In 1977, amendments were made to the Clean Water Act that allowed the Corps to issue General Permits for activities that resulted in “only minimal adverse environmental harm”.1 These General Permits lacked the more rigorous environmental oversight of Individual Permits (Hough and Robertson 2009; Taylor and Geoffroy 2005), and clearly signaled that the goal of restoring and maintaining the integrity of wetlands was not going to be achieved by simply denying permits and avoiding impacts. Consequently, other regulatory and policy mechanisms began to emerge, and the concept of “mitigating” the damage to wetlands through impact minimization or compensation began to gain traction as an alternative to wetland avoidance (Hough and Robertson 2009; Kruczynski 1990).

In 1980, the Section 404(b)(1) Guidelines were released, putting new restrictions on the discharge of dredged and fill materials and formalizing the concept of “sequencing” wetland permit decision-making. Under Section 230.10 (a–d) of the Guidelines, a permittee must demonstrate that there is no other available, feasible, or environmentally preferable alternative to the proposed project: the so-called least environmentally damaging practicable alternative (LEDPA) analysis (Pifher 2005). While these regulations formally prioritize wetland avoidance over impact minimization and compensation, permittees can argue that there are no other “practicable alternatives” to the proposed project by citing limitations presented by factors such as land ownership and availability, geographic scope, economic viability, logistics, and/or technological feasibility (Pifher 2005). Further, permittees can define their overall project purpose in a way that effectively makes alternatives to wetland loss impracticable; they can also argue that their project is “water dependent”, or that alternative sites would result in less desirable environmental outcomes (Hough and Robertsen 2009; Pifher 2005). The Corps and the EPA have also acknowledged that there is a need for “flexibility” in the application of the alternatives analysis, given that impacts to wetlands may vary in their extent, severity, and duration (Pifher 2005). Combined, these factors have led to a general failure by both the Corps and EPA to strictly enforce the mitigation sequence as written in the 404(b)(1) Guidelines, and have arguably contributed to the creation of a regulatory culture where “mitigation” and “compensation” are generally seen as being one and the same (Hough and Robertson 2009).

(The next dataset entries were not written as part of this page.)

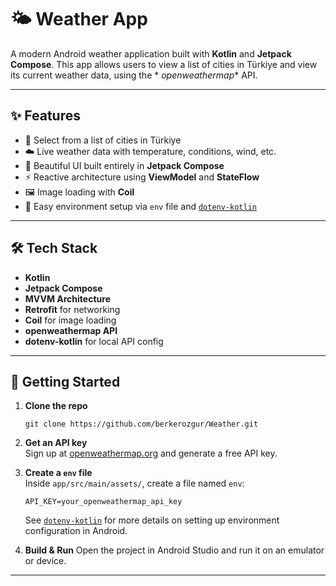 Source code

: # 🌤️ Weather App

A modern Android weather application built with **Kotlin** and **Jetpack Compose**. This app allows
users to view a list of cities in Türkiye and view its current weather data, using the *
*openweathermap** API.

---

## ✨ Features

- 📍 Select from a list of cities in Türkiye
- ☁️ Live weather data with temperature, conditions, wind, etc.
- 🧱 Beautiful UI built entirely in **Jetpack Compose**
- ⚡ Reactive architecture using **ViewModel** and **StateFlow**
- 🖼️ Image loading with **Coil**
- 🔧 Easy environment setup via `env` file and [
  `dotenv-kotlin`](https://github.com/cdimascio/dotenv-kotlin)

---

## 🛠️ Tech Stack

- **Kotlin**
- **Jetpack Compose**
- **MVVM Architecture**
- **Retrofit** for networking
- **Coil** for image loading
- **openweathermap API**
- **dotenv-kotlin** for local API config

---

## 🚀 Getting Started

1. **Clone the repo**

   ```bashbash
   git clone https://github.com/berkerozgur/Weather.git
   ```

2. **Get an API key**\
   Sign up at [openweathermap.org](https://openweathermap.org/) and generate a free API key.

3. **Create a **`env`** file**\
   Inside `app/src/main/assets/`, create a file named `env`:

   ```
   API_KEY=your_openweathermap_api_key
   ```

   See [`dotenv-kotlin`](https://github.com/cdimascio/dotenv-kotlin) for more details on setting up
   environment configuration in Android.

4. **Build & Run** Open the project in Android Studio and run it on an emulator or device.

--- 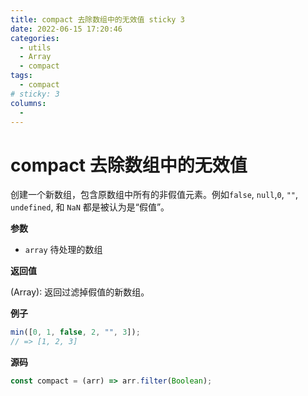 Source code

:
 ```yaml
---
title: compact 去除数组中的无效值 sticky 3
date: 2022-06-15 17:20:46
categories:
  - utils
  - Array
  - compact
tags:
  - compact
# sticky: 3
columns:
  -
---
```


# compact 去除数组中的无效值

创建一个新数组，包含原数组中所有的非假值元素。例如`false`, `null`,`0`, `""`, `undefined`, 和 `NaN` 都是被认为是“假值”。

**参数**

- `array` 待处理的数组

**返回值**

(Array): 返回过滤掉假值的新数组。

**例子**

```js
min([0, 1, false, 2, "", 3]);
// => [1, 2, 3]
```

**源码**

```js
const compact = (arr) => arr.filter(Boolean);
```
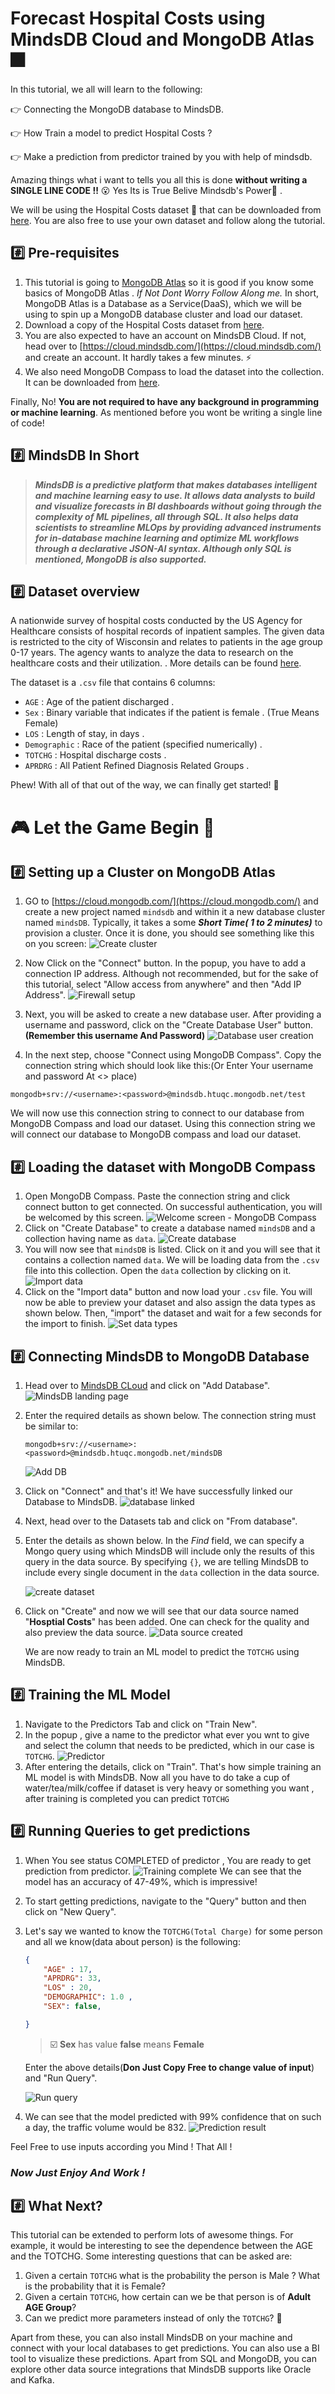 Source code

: # Forecast Hospital Costs using MindsDB Cloud and MongoDB Atlas :fireworks:

In this tutorial, we all will  learn to the following:

:point_right: Connecting the  MongoDB database to MindsDB.

:point_right: How Train a model to predict Hospital Costs ?

:point_right: Make a prediction from predictor trained by you with help of mindsdb.

Amazing things what i want to tells you all this is done **without writing a SINGLE LINE CODE !!** :open_mouth: Yes Its is True Belive Mindsdb's Power💪 .

We will be using the  Hospital Costs dataset 🏥 that can be downloaded from [here](https://github.com/mindsdb/benchmarks/blob/main/benchmarks/datasets/hospital_costs/data.csv). You are also free to use your own dataset and follow along the tutorial.

## :hash: Pre-requisites
1. This tutorial is going to  [MongoDB Atlas](https://www.mongodb.com/cloud/atlas) so it is good if you know some basics of MongoDB Atlas . *If Not Dont Worry Follow Along me.* In short, MongoDB Atlas is a Database as a Service(DaaS), which we will be using to spin up a MongoDB database cluster and load our dataset.
2. Download a copy of the  Hospital Costs dataset from [here](https://github.com/mindsdb/benchmarks/blob/main/benchmarks/datasets/hospital_costs/data.csv).
3. You are also expected to have an account on MindsDB Cloud. If not, head over to [https://cloud.mindsdb.com/](https://cloud.mindsdb.com/) and create an account. It hardly takes a few minutes. :zap:
4. We also need MongoDB Compass to load the dataset into the collection. It can be downloaded from [here](https://www.mongodb.com/try/download/compass).

Finally, No! **You are not required to have any background in programming or machine learning**. As mentioned before you wont be writing a single line of code!

## :hash: MindsDB In Short
> **_MindsDB is a predictive platform that makes databases intelligent and machine learning easy to use. It allows data analysts to build and visualize forecasts in BI dashboards without going through the complexity of ML pipelines, all through SQL. It also helps data scientists to streamline MLOps by providing advanced instruments for in-database machine learning and optimize ML workflows through a declarative JSON-AI syntax.
Although only SQL is mentioned, MongoDB is also supported._**

## :hash: Dataset overview
A nationwide survey of hospital costs conducted by the US Agency for Healthcare
consists of hospital records of inpatient samples. The given data is restricted to
the city of Wisconsin and relates to patients in the age group 0-17 years. The
agency wants to analyze the data to research on the healthcare costs and their
utilization. . More details can be found [here](https://www.kaggle.com/vik2012kvs/analyze-the-healthcare-cost-in-wisconsin-hospitals).

The dataset is a `.csv` file that contains 6 columns:

* `AGE` : Age of the patient discharged .
* `Sex` : Binary variable that indicates if the patient is female . (True Means Female)
* `LOS` : Length of stay, in days .
* `Demographic` : Race of the patient (specified numerically) .
* `TOTCHG` : Hospital discharge costs .
* `APRDRG` : All Patient Refined Diagnosis Related Groups .

Phew! With all of that out of the way, we can finally get started! :rocket: 

# :video_game: Let the Game Begin :basketball:

## :hash: Setting up a Cluster on MongoDB Atlas
1. GO to [https://cloud.mongodb.com/](https://cloud.mongodb.com/) and create a new project named `mindsdb` and within it a new database cluster named `mindsDB`. Typically, it takes a some _**Short Time( 1 to 2 minutes)**_ to provision a cluster. Once it is done, you should see something like this on you screen:
    ![Create cluster](https://dev-to-uploads.s3.amazonaws.com/uploads/articles/n7otmph2uyb4cpu3u1ar.png)
    
2. Now Click on the "Connect" button. In the popup, you have to add a connection IP address. Although not recommended, but for the sake of this tutorial, select "Allow access from anywhere" and then "Add IP Address".
    ![Firewall setup](https://dev-to-uploads.s3.amazonaws.com/uploads/articles/xbc1y1uhxsbghd4j12ae.png) 
    
3. Next, you will be asked to create a new database user. After providing a username and password, click on the "Create Database User" button.**(Remember this username And Password)**
    ![Database user creation](https://dev-to-uploads.s3.amazonaws.com/uploads/articles/o1siazilrkubaiqum5z5.png)
    
4. In the next step, choose "Connect using MongoDB Compass". Copy the connection string which should look like this:(Or Enter Your username and password At <> place)
```
mongodb+srv://<username>:<password>@mindsdb.htuqc.mongodb.net/test
```

We will now use this connection string to connect to our database from MongoDB Compass and load our dataset.
Using this connection string we will connect our database to MongoDB compass  and load our dataset.


## :hash: Loading the dataset with MongoDB Compass
1. Open MongoDB Compass. Paste the connection string and click connect button to get connected. On successful authentication, you will be welcomed by this screen.
    ![Welcome screen - MongoDB Compass](https://dev-to-uploads.s3.amazonaws.com/uploads/articles/13u778mwf1jdxufzwhv1.png)
2. Click on "Create Database" to create a database named `mindsDB` and a collection having name as `data`.
    ![Create database](https://dev-to-uploads.s3.amazonaws.com/uploads/articles/vmbdso723t7dlxmpc8uc.png)
3. You will now see that  `mindsDB` is  listed. Click on it and you will see that it contains a collection named `data`. We will be loading data from the `.csv` file into this collection. Open the `data` collection by clicking on it.
    ![Import data](https://dev-to-uploads.s3.amazonaws.com/uploads/articles/ozb0ni92whdeu98zvfnv.png) 
4. Click on the "Import data" button and now load your `.csv` file. You will now be able to preview your dataset and also assign the data types as shown below. Then, "import" the dataset and wait for a few seconds for the import to finish.
    ![Set data types](https://images.unsplash.com/photo-1634706966017-69d97886febd?ixid=MnwxMjA3fDB8MHxwcm9maWxlLXBhZ2V8MXx8fGVufDB8fHx8&ixlib=rb-1.2.1&auto=format&fit=crop&w=3000&q=60)

## :hash: Connecting MindsDB to MongoDB Database
1. Head over to [MindsDB CLoud](https://cloud.mindsdb.com/) and click on "Add Database".
    ![MindsDB landing page](https://dev-to-uploads.s3.amazonaws.com/uploads/articles/8j7mmi39jgzi38lp7i37.png)
2. Enter the required details as shown below. The connection string must be similar to:
    ```
    mongodb+srv://<username>:<password>@mindsdb.htuqc.mongodb.net/mindsDB
    ```
    ![Add DB](https://dev-to-uploads.s3.amazonaws.com/uploads/articles/xbsqgmp3bie7774str70.png)
3. Click on "Connect" and that's it! We have successfully linked our Database to MindsDB.
    ![database linked](https://dev-to-uploads.s3.amazonaws.com/uploads/articles/ru1d28cgse997fw8g6mr.png)
4. Next, head over to the Datasets tab and click on "From database".
5. Enter the details as shown below. In the *Find* field, we can specify a Mongo query using which MindsDB will include only the results of this query in the data source. By specifying `{}`, we are telling MindsDB to include every single document in the `data` collection in the data source.

    ![create dataset](https://images.unsplash.com/photo-1634675894412-87e53fb553ff?ixid=MnwxMjA3fDB8MHxwaG90by1wYWdlfHx8fGVufDB8fHx8&ixlib=rb-1.2.1&auto=format&fit=crop&w=700&q=80)
6. Click on "Create" and now we will see that our data source named "**Hosptial Costs**" has been added. One can check for the quality and also preview the data source.
    ![Data source created](https://images.unsplash.com/photo-1634675897672-7fb5df7d4eb8?ixlib=rb-1.2.1&ixid=MnwxMjA3fDB8MHxwcm9maWxlLXBhZ2V8NXx8fGVufDB8fHx8&auto=format&fit=crop&w=1000&q=60)
    
    We are now ready to train an ML model to predict the `TOTCHG` using MindsDB.

## :hash: Training the ML Model
1. Navigate to the Predictors Tab and click on "Train New".
2. In the popup , give a name to the predictor what ever you wnt to give and select the column that needs to be predicted, which in our case is `TOTCHG`.
    ![Predictor](https://images.unsplash.com/photo-1634704128381-6394ee413e05?ixid=MnwxMjA3fDB8MHxwcm9maWxlLXBhZ2V8MXx8fGVufDB8fHx8&ixlib=rb-1.2.1&auto=format&fit=crop&w=1000&q=90)
3. After entering the details, click on "Train". That's how simple training an ML model is with MindsDB. Now all you have to do  take a cup of water/tea/milk/coffee if dataset is very heavy or something you want , after training is completed you can predict `TOTCHG`


## :hash: Running Queries to get predictions
1. When You see status COMPLETED of predictor , You are ready to get prediction from predictor.
    ![Training complete](https://images.unsplash.com/photo-1634675897672-7fb5df7d4eb8?ixlib=rb-1.2.1&ixid=MnwxMjA3fDB8MHxwaG90by1wYWdlfHx8fGVufDB8fHx8&auto=format&fit=crop&w=2085&q=80)
    We can see that the model has an accuracy of 47-49%, which is impressive!
2. To start getting predictions, navigate to the "Query" button and  then click on "New Query".
3. Let's say we wanted to know the `TOTCHG(Total Charge)` for some person and all we know(data about person) is the following:
    ```json
    {
        "AGE" : 17,
        "APRDRG": 33,
        "LOS" : 20,
        "DEMOGRAPHIC": 1.0 ,
        "SEX": false,

    }
    ```
    >:ballot_box_with_check: **Sex** has value **false** means **Female**
    
    Enter the above details(**Don Just Copy Free to change value of input**) and "Run Query".
    
    ![Run query](https://images.unsplash.com/photo-1634704822405-e81f23b5bebf?ixid=MnwxMjA3fDB8MHxwcm9maWxlLXBhZ2V8MXx8fGVufDB8fHx8&ixlib=rb-1.2.1&auto=format&fit=crop&w=900&q=60)
4. We can see that the model predicted with 99% confidence that on such a day, the traffic volume would be 832.
    ![Prediction result](https://images.unsplash.com/photo-1634675897727-de9f0f98da98?ixlib=rb-1.2.1&ixid=MnwxMjA3fDB8MHxwaG90by1wYWdlfHx8fGVufDB8fHx8&auto=format&fit=crop&w=1225&q=80)
 
Feel Free to use inputs according you Mind ! 
That All !
### _Now Just Enjoy And Work !_

## :hash: What Next?
This tutorial can be extended to perform lots of awesome things. For example, it would be interesting to see the dependence between the AGE and the TOTCHG. Some interesting questions that can be asked are:
1. Given a certain `TOTCHG` what is the probability the person is Male ? What is the probability that it is Female? 
2. Given a certain `TOTCHG`, how certain can we be that person is of **Adult AGE Group**? 
3. Can we predict more parameters instead of only the `TOTCHG`? :thinking:

Apart from these, you can also install MindsDB on your machine and connect with your local databases to get predictions. You can also use a BI tool to visualize these predictions. Apart from SQL and MongoDB, you can explore other data source integrations that MindsDB supports like Oracle and Kafka.


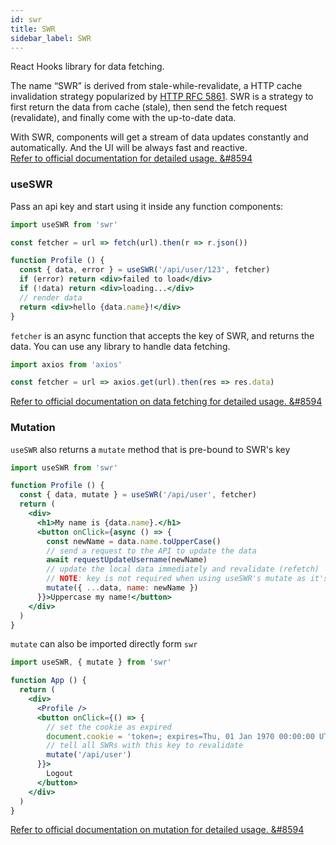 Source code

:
 ```yaml
---
id: swr
title: SWR
sidebar_label: SWR
---
```


React Hooks library for data fetching.

The name “SWR” is derived from stale-while-revalidate, a HTTP cache invalidation strategy popularized by [HTTP RFC 5861](https://tools.ietf.org/html/rfc5861). SWR is a strategy to first return the data from cache (stale), then send the fetch request (revalidate), and finally come with the up-to-date data.

With SWR, components will get a stream of data updates constantly and automatically.
And the UI will be always fast and reactive.  
[Refer to official documentation for detailed usage. &#8594](https://swr.vercel.app/)


### useSWR

Pass an api key and start using it inside any function components:

```jsx
import useSWR from 'swr'

const fetcher = url => fetch(url).then(r => r.json())

function Profile () {
  const { data, error } = useSWR('/api/user/123', fetcher)
  if (error) return <div>failed to load</div>
  if (!data) return <div>loading...</div>
  // render data
  return <div>hello {data.name}!</div>
}
```

`fetcher` is an async function that accepts the key of SWR, and returns the data. You can use any library to handle data fetching.

```js
import axios from 'axios'

const fetcher = url => axios.get(url).then(res => res.data)
```

[Refer to official documentation on data fetching for detailed usage. &#8594](https://swr.vercel.app/docs/data-fetching)

### Mutation

`useSWR` also returns a `mutate` method that is pre-bound to SWR's key

```jsx
import useSWR from 'swr'

function Profile () {
  const { data, mutate } = useSWR('/api/user', fetcher)
  return (
    <div>
      <h1>My name is {data.name}.</h1>
      <button onClick={async () => {
        const newName = data.name.toUpperCase()
        // send a request to the API to update the data
        await requestUpdateUsername(newName)
        // update the local data immediately and revalidate (refetch)
        // NOTE: key is not required when using useSWR's mutate as it's pre-bound
        mutate({ ...data, name: newName })
      }}>Uppercase my name!</button>
    </div>
  )
}
```

`mutate` can also be imported directly form `swr`

```jsx
import useSWR, { mutate } from 'swr'

function App () {
  return (
    <div>
      <Profile />
      <button onClick={() => {
        // set the cookie as expired
        document.cookie = 'token=; expires=Thu, 01 Jan 1970 00:00:00 UTC; path=/;'
        // tell all SWRs with this key to revalidate
        mutate('/api/user')
      }}>
        Logout
      </button>
    </div>
  )
}
```

[Refer to official documentation on mutation for detailed usage. &#8594](https://swr.vercel.app/docs/mutation)
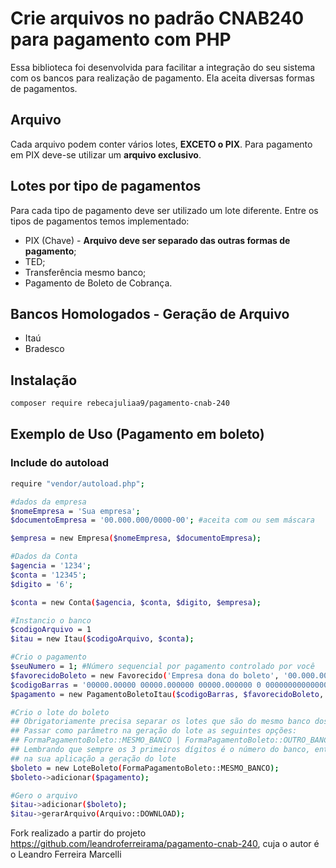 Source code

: # Crie arquivos no padrão CNAB240 para pagamento com PHP
Essa biblioteca foi desenvolvida para facilitar a integração do seu sistema com os 
bancos para realização de pagamento. Ela aceita diversas formas de pagamentos.

## Arquivo
Cada arquivo podem conter vários lotes, **EXCETO o PIX**. Para pagamento em PIX deve-se 
utilizar um **arquivo exclusivo**.

## Lotes por tipo de pagamentos
Para cada tipo de pagamento deve ser utilizado um lote diferente. Entre os tipos de 
pagamentos
temos implementado:
- PIX (Chave) - **Arquivo deve ser separado das outras formas de pagamento**;
- TED;
- Transferência mesmo banco;
- Pagamento de Boleto de Cobrança.

## Bancos Homologados - Geração de Arquivo
- Itaú
- Bradesco

## Instalação

```bash
composer require rebecajuliaa9/pagamento-cnab-240
```

## Exemplo de Uso (Pagamento em boleto)

### Include do autoload
```bash
require "vendor/autoload.php";
```

```bash
#dados da empresa
$nomeEmpresa = 'Sua empresa';
$documentoEmpresa = '00.000.000/0000-00'; #aceita com ou sem máscara

$empresa = new Empresa($nomeEmpresa, $documentoEmpresa);

#Dados da Conta
$agencia = '1234';
$conta = '12345';
$digito = '6';

$conta = new Conta($agencia, $conta, $digito, $empresa);

#Instancio o banco
$codigoArquivo = 1
$itau = new Itau($codigoArquivo, $conta);

#Crio o pagamento
$seuNumero = 1; #Número sequencial por pagamento controlado por você
$favorecidoBoleto = new Favorecido('Empresa dona do boleto', '00.000.000/0001-00');
$codigoBarras = '00000.00000 00000.000000 00000.000000 0 00000000000000';
$pagamento = new PagamentoBoletoItau($codigoBarras, $favorecidoBoleto, '100,00', date("Y-m-d"),$seuNumero);

#Crio o lote do boleto
## Obrigatoriamente precisa separar os lotes que são do mesmo banco dos que são em outros bancos
## Passar como parâmetro na geração do lote as seguintes opções:
## FormaPagamentoBoleto::MESMO_BANCO | FormaPagamentoBoleto::OUTRO_BANCO
## Lembrando que sempre os 3 primeiros dígitos é o número do banco, então você consegue validar
## na sua aplicação a geração do lote
$boleto = new LoteBoleto(FormaPagamentoBoleto::MESMO_BANCO);
$boleto->adicionar($pagamento);

#Gero o arquivo
$itau->adicionar($boleto);
$itau->gerarArquivo(Arquivo::DOWNLOAD);
```
Fork realizado a partir do projeto https://github.com/leandroferreirama/pagamento-cnab-240, cuja o autor é o Leandro Ferreira Marcelli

The reliance on compensation over avoidance as a mechanism for achieving wetland management goals was reinforced in 1989, with the adoption of the “no net loss” policy by the Bush administration. While many felt that this new policy elevated the issue of wetland loss in the national consciousness, there was also a recognition that the no net loss goal “was not merely to be achieved through the denial of permits, or even the avoidance and minimization of impacts, but rather through allowing impacts and requiring compensation” (Hough and Robertson 2009, p. 26). As the use of wetland compensation grew throughout the 1990s, there was mounting pressure from industry to move away from on-site and in-kind wetland mitigation, and towards the use of wetland mitigation banking as a market mechanism that would allow for the increasing use of off-site compensation (Ruhl et al. 2009; Salzman and Ruhl 2005). This approach to wetland compensation was seen by government agencies to “ensure wetlands conservation at minimum economic and political cost” (Salzman and Ruhl 2005, p. 2), and by 2005 wetland banking had grown to account for as much as 30% of all mitigation being carried out in the US (Wilkinson and Thompson 2006). The increasing use of wetland banking as a form of permittee-responsible mitigation drove the need for clearer and more consistent standards and procedures. As a result, the Corps and the EPA jointly issued new rules for wetland mitigation in April of 2008. Though designed to improve compensation outcomes by creating clear performance standards and administrative procedures, concerns have emerged that the procedures outlined in the new rule will become yet another regulatory mechanism that further institutionalizes the use of compensation over avoidance (Stokstad 2008). Given that less than one percent of permits in the US are denied by the Corps (Murphy et al. 2009b), and the general assumption by proponents that they will not be denied a permit (Nichols 2008), it seems apparent that compensation, over avoidance or minimization, has become the preferred mechanism by which to achieve the goal of no net loss in the United States (Hough and Robertson 2009; Race and Fonseca 1996; Kruczynski 1990).

Alberta, Canada

Wetland management and regulation in Canada has a much shorter history than that of the United States, and wetland policy in many Canadian jurisdictions is either non-existent or is in early stages of development (Rubec and Hanson 2008). One exception to this is Alberta, where the trajectory of wetland policy can be said to resemble that of the United States, particularly with respect the growing trend towards the use of compensation over avoidance as a mechanism to meet wetlands policy goals.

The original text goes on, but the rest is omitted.